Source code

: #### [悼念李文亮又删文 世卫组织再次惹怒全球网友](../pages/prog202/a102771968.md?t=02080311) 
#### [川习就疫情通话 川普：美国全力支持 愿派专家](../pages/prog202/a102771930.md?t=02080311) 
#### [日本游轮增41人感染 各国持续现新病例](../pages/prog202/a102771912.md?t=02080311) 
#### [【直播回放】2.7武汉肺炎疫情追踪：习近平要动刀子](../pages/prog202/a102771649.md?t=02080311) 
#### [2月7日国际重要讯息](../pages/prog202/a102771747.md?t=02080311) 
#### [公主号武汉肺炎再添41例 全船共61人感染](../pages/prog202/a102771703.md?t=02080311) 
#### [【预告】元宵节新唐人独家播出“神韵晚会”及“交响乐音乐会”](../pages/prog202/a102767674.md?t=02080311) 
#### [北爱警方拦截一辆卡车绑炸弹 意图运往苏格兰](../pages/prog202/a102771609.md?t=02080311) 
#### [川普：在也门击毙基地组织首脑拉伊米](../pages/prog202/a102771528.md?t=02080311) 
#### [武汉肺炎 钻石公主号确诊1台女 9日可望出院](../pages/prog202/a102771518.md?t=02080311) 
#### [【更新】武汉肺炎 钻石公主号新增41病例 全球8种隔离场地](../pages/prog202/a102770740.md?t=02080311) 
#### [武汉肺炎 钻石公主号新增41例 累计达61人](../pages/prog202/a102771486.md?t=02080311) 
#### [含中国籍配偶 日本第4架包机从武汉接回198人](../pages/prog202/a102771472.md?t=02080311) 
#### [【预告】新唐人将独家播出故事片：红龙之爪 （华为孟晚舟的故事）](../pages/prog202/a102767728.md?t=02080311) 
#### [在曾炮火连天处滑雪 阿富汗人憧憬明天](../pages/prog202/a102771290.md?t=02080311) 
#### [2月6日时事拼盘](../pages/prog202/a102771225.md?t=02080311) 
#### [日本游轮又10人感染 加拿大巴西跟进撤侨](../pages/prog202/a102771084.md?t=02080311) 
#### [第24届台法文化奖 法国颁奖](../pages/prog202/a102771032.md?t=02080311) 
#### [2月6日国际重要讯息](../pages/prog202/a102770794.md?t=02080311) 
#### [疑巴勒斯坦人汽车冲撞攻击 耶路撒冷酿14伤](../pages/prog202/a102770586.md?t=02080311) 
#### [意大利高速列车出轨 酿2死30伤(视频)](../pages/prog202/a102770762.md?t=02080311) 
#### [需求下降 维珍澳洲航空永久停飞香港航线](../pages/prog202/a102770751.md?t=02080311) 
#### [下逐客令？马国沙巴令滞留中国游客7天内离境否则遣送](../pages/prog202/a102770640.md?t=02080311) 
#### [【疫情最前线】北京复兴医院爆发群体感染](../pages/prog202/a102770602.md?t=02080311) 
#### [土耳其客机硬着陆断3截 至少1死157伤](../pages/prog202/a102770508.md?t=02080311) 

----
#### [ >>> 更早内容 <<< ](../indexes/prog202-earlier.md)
-----
WORK TASK ::
The lines from the one containing "#### [2月6日国际重要" to the final line of the listing above must be set down exactly, both included.

ANSWER TO THIS PROBLEM ::
#### [2月6日国际重要讯息](../pages/prog202/a102770794.md?t=02080311) 
#### [疑巴勒斯坦人汽车冲撞攻击 耶路撒冷酿14伤](../pages/prog202/a102770586.md?t=02080311) 
#### [意大利高速列车出轨 酿2死30伤(视频)](../pages/prog202/a102770762.md?t=02080311) 
#### [需求下降 维珍澳洲航空永久停飞香港航线](../pages/prog202/a102770751.md?t=02080311) 
#### [下逐客令？马国沙巴令滞留中国游客7天内离境否则遣送](../pages/prog202/a102770640.md?t=02080311) 
#### [【疫情最前线】北京复兴医院爆发群体感染](../pages/prog202/a102770602.md?t=02080311) 
#### [土耳其客机硬着陆断3截 至少1死157伤](../pages/prog202/a102770508.md?t=02080311) 

----
#### [ >>> 更早内容 <<< ](../indexes/prog202-earlier.md)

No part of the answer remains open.